1.2 This specification covers the quality requirements of silvered annealed monolithic clear and tinted flat glass mirrors only, up to 6 mm (1/4 in.) thick. The mirrors are intended to be used indoors for mirror glazing, for components of decorative accessories or for similar uses.  
1.3 This specification does not address safety glazing materials nor requirements for mirror applications. Consult model building codes and other applicable standards for safety glazing applications.  
1.4 Mirrors covered in this specification are not intended for use in environments where high humidity or airborne corrosion promoters, or both, are consistently present (such as swimming pool areas, ocean-going vessels, chemical laboratories, and other corrosive environments).  
1.5 The dimensional values stated in metric units are to be regarded as the standard.

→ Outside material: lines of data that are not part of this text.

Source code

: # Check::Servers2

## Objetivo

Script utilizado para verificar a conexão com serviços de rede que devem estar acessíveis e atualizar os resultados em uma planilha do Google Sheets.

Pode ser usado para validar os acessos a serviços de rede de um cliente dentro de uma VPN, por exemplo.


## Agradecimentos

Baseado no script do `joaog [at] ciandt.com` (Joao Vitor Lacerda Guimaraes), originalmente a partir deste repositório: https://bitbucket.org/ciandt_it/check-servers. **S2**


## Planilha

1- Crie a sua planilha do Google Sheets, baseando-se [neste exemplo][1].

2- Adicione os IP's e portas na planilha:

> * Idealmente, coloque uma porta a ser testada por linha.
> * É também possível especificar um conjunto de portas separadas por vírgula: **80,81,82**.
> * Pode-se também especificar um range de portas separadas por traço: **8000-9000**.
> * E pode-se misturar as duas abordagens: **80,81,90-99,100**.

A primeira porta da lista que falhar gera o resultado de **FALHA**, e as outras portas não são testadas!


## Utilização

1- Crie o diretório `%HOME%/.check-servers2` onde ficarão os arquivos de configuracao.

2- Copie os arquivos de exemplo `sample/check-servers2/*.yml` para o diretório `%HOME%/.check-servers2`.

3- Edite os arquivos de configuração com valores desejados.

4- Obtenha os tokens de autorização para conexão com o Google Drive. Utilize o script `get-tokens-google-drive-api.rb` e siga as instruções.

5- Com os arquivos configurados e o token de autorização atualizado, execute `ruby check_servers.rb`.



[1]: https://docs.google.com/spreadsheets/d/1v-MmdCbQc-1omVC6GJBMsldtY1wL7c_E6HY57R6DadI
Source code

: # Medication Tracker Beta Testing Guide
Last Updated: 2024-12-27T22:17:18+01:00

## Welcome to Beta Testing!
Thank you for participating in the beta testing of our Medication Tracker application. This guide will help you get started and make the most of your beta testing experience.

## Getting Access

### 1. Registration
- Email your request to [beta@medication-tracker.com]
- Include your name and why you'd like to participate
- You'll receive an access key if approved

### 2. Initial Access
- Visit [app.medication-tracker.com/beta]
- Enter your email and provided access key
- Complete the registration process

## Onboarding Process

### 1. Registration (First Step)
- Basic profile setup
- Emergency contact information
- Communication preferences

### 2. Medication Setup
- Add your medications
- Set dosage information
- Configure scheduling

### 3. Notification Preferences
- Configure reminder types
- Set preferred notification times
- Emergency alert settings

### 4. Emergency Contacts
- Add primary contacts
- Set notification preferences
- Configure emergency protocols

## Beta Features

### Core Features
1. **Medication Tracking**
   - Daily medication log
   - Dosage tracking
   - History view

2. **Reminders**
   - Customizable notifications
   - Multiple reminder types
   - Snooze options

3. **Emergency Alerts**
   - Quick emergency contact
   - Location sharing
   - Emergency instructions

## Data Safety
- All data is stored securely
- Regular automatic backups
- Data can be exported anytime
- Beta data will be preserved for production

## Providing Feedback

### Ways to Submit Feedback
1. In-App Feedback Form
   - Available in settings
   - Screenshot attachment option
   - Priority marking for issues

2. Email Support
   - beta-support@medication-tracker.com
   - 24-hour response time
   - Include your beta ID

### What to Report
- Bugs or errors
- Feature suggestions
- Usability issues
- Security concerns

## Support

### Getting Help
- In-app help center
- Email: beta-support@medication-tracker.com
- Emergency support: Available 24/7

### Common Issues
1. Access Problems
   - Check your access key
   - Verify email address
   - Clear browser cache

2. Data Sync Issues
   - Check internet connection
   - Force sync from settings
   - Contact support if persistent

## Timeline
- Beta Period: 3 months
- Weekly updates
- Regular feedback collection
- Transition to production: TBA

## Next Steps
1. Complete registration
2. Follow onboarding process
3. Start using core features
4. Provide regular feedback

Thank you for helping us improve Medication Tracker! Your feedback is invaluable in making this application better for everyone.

The inch-pound units given in parentheses are for information only.  
1.6 This standard does not purport to address all of the safety concerns, if any, associated with its use. It is the responsibility of the user of this standard to establish appropriate safety, health, and environmental practices and determine the applicability of regulatory limitations prior to use.  
1.7 This international standard was developed in accordance with internationally recognized principles on standardization established in the Decision on Principles for the Development of International Standards, Guides and Recommendations issued by the World Trade Organization Technical Barriers to Trade (TBT) Committee.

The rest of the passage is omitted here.